The citadel stood upon a windswept hill, its stones weathered by centuries and its banners frayed to little more than memory. Dawn crept through the mist, pale and reluctant, as though uncertain whether such a place still deserved light.
Shino and Soo-min approached the great gates in silence. The guards did not challenge them — there were no guards left to do so. Only empty watchtowers and the faint clatter of chains swaying in the cold morning air.
"Another fallen seat of power," Soo-min murmured, her voice carrying softly against the stone.
Shino's eyes lifted to the crest above the gate — a lion half-faded, half-proud, its crown cracked in two. "Power seldom falls all at once," he said. "It decays, quietly, while those who bear it pretend not to notice."
Inside the fortress, they found the throne room. Its once-majestic floor of polished marble was fractured; the grand stained-glass windows were patched with dull glass, dull as the faces of those who remained.
Upon the throne sat a man — old, slender, draped in a robe that had once been royal but was now more thread than cloth. His crown sat askew, a faint reflection of the kingdom's own imbalance.
He did not rise when they entered. His gaze drifted between them, sharp yet heavy, the eyes of someone who had seen too much and forgotten how to stop seeing.
"You are travellers," he said, his voice calm but hollow. "Or perhaps ghosts, come to mock the living."
Shino stepped forward, bowing slightly. "Neither, Your Majesty. We are wanderers seeking only truth, and the quiet that follows it."
The old ruler gave a thin smile. "Truth. A fine word. Once, I built a realm upon it. Or so I believed. But truth is a cruel guest — it arrives uninvited and stays too long."
He gestured for them to sit, though there were no chairs left unbroken. Soo-min remained standing beside Shino, studying the faded tapestries that told stories of victory — battles won, oaths sworn, crowns exchanged.
"They call me a king still," the ruler continued, "but I am only a keeper of ashes. My court is gone. My knights are bones beneath the fields. Yet every morning, I sit upon this throne — as though the act alone might deceive time."
Shino's gaze softened. "A throne is not power, Your Majesty. It is memory carved in wood and stone. What gives it meaning is not who sits upon it, but whether the world beyond its walls still remembers why it was built."
The ruler looked at him for a long time, as though measuring his words against years of silence. "And you," he asked, "why do you wander, young one? Have you not a place to rest?"
"I do," Shino replied, "but it is the kind of rest that follows understanding, not comfort. I walk to learn, not to be seen."
A faint wind drifted through the hall, carrying dust and the scent of rain. The king's fingers tapped the armrest of his throne — a rhythm of thought, perhaps, or simply the echo of habit.
"There was a time," he said at last, "when I too sought wisdom. I thought I could rule wisely, end the wars, heal the old wounds. But history," his voice faltered, "history does not forgive sincerity. It only remembers mistakes."

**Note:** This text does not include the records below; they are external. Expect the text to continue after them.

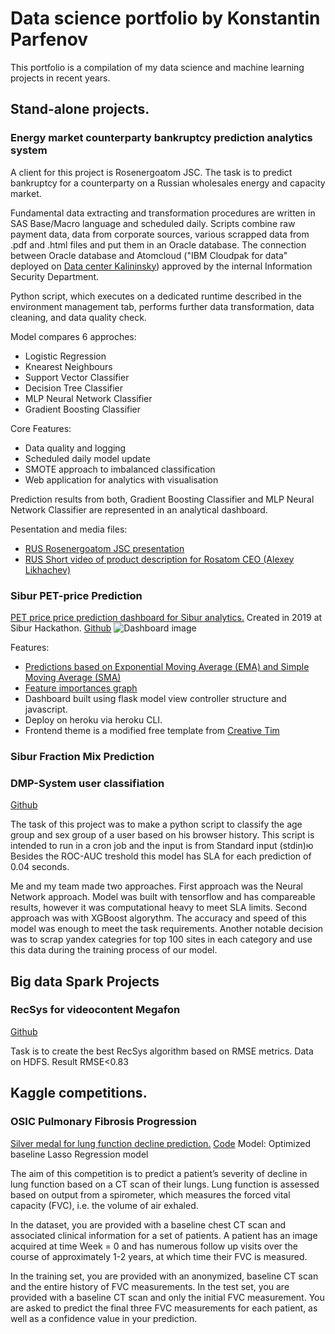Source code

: # Data science portfolio by Konstantin Parfenov

This portfolio is a compilation of my data science and machine learning projects in recent years.

## Stand-alone projects.
### Energy market counterparty bankruptcy prediction analytics system 
A client for this project is Rosenergoatom JSC. The task is to predict bankruptcy for a counterparty on a Russian wholesales energy and capacity market. 

Fundamental data extracting and transformation procedures are written in SAS Base/Macro language and scheduled daily. Scripts combine raw payment data, data from corporate sources, various scrapped data from .pdf and .html files and put them in an Oracle database. The connection between Oracle database and Atomcloud ("IBM Cloudpak for data" deployed on [Data center Kalininsky](https://www.rosenergoatom.ru/stations_projects/opornyy-tsod/)) approved by the internal Information Security Department.

Python script, which executes on a dedicated runtime described in the environment management tab, performs further data transformation, data cleaning, and data quality check. 

Model compares 6 approches:
* Logistic Regression
* Knearest Neighbours
* Support Vector Classifier
* Decision Tree Classifier
* MLP Neural Network Classifier
* Gradient Boosting Classifier

Core Features:
* Data quality and logging
* Scheduled daily model update
* SMOTE approach to imbalanced classification
* Web application for analytics with visualisation
 
Prediction results from both, Gradient Boosting Classifier and MLP Neural Network Classifier are represented in an analytical dashboard.

Pesentation and media files:
* [RUS Rosenergoatom JSC presentation](https://github.com/Konstantin-Parfenov/Konstantin-Parfenov.github.io/files/6722061/_._.pptx)
* [RUS Short video of product description for Rosatom CEO (Alexey Likhachev)](https://user-images.githubusercontent.com/6107160/123541038-e5547000-d74a-11eb-9464-9e36329f4a12.mp4)

### Sibur PET-price Prediction
[PET price price prediction dashboard for Sibur analytics.](https://siburdashboard.herokuapp.com/#)  Created in 2019 at Sibur Hackathon. 
[Github](https://github.com/Konstantin-Parfenov/Sibur_dashboard)
![Dashboard image](https://user-images.githubusercontent.com/6107160/123554092-266a7580-d787-11eb-9ede-6b09d4d6df0a.jpg)

Features:
* [Predictions based on Exponential Moving Average (EMA) and Simple Moving Average (SMA)](https://siburdashboard.herokuapp.com/forecast_chart/EMA)
* [Feature importances graph](https://siburdashboard.herokuapp.com/forecast_pie)
* Dashboard built using flask model view controller structure and javascript.
* Deploy on heroku via heroku CLI.
* Frontend theme is a modified free template from [Creative Tim](https://www.creative-tim.com/)

### Sibur Fraction Mix Prediction

### DMP-System user classifiation
[Github](https://github.com/Konstantin-Parfenov/DMP_sys_prediction)

The task of this project was to make a python script to classify the age group and sex group of a user based on his browser history. This script is intended to run in a cron job and the input is from Standard input (stdin)ю
Besides the ROC-AUC treshold this model has SLA for each prediction of 0.04 seconds.

Me and my team made two approaches. First approach was the Neural Network approach. Model was built with tensorflow and has compareable results, however it was computational heavy to meet SLA limits. Second approach was with XGBoost algorythm. The accuracy and speed of this model was enough to meet the task requirements. Another notable decision was to scrap yandex categries for top 100 sites in each category and use this data during the training process of our model. 


## 

## Big data Spark Projects

### RecSys for videocontent Megafon

[Github](https://github.com/Konstantin-Parfenov/RMSE_rec_sys/blob/main/Rec_sys.ipynb)

Task is to create the best RecSys algorithm based on RMSE metrics.
Data on HDFS. Result RMSE<0.83

### 

## Kaggle competitions.
### OSIC Pulmonary Fibrosis Progression
[Silver medal for lung function decline prediction.](https://www.kaggle.com/c/osic-pulmonary-fibrosis-progression/leaderboard)
[Code](https://www.kaggle.com/konstantinparfenov/lasso-baseline?scriptVersionId=38441312)
Model: Optimized baseline Lasso Regression model

The aim of this competition is to predict a patient’s severity of decline in lung function based on a CT scan of their lungs. Lung function is assessed based on output from a spirometer, which measures the forced vital capacity (FVC), i.e. the volume of air exhaled.

In the dataset, you are provided with a baseline chest CT scan and associated clinical information for a set of patients. A patient has an image acquired at time Week = 0 and has numerous follow up visits over the course of approximately 1-2 years, at which time their FVC is measured.

In the training set, you are provided with an anonymized, baseline CT scan and the entire history of FVC measurements.
In the test set, you are provided with a baseline CT scan and only the initial FVC measurement. You are asked to predict the final three FVC measurements for each patient, as well as a confidence value in your prediction.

Soo-min stepped closer, her tone quiet yet firm. "Then perhaps, Your Majesty, you should teach the next generation not to forget the pain, but to carry it differently."
The ruler's eyes flickered towards her, a spark of something — regret, perhaps hope. "You speak like one who has not yet been broken by years."
"Or like one," she said softly, "who refuses to let them break her."
Silence settled again. Outside, the first drops of rain began to fall against the shattered windows, tracing paths down the cracked glass like tears.
At last, the old king rose from the throne. The movement was slow, deliberate — a farewell, not to Shino and Soo-min, but to the seat itself.
He descended the steps and stood before Shino, his frail hands clasped around a golden ring dulled by time. "If thrones are memory, then let this one rest," he said, placing the ring in Shino's palm. "Take it far from here. Let the wind scatter the story. Let the world forget my name, so it may remember peace."
Shino bowed, closing his hand around the ring. "Sometimes, Your Majesty, forgetting is not loss — it is mercy."
The ruler nodded once, then turned away, his figure fading into the dimness of the hall as though returning to the stones themselves.
When Shino and Soo-min stepped out into the rain, the citadel behind them seemed smaller, quieter — as if relieved of a long-held breath.
They walked down the winding path, the distant thunder rumbling like history itself, heavy and unending.
Soo-min glanced back once. "Do you think he'll ever leave that throne?"
Shino shook his head. "He already has."
And as they disappeared into the storm, the lonely throne remained — not as a symbol of rule, but as a monument to what happens when power outlives purpose.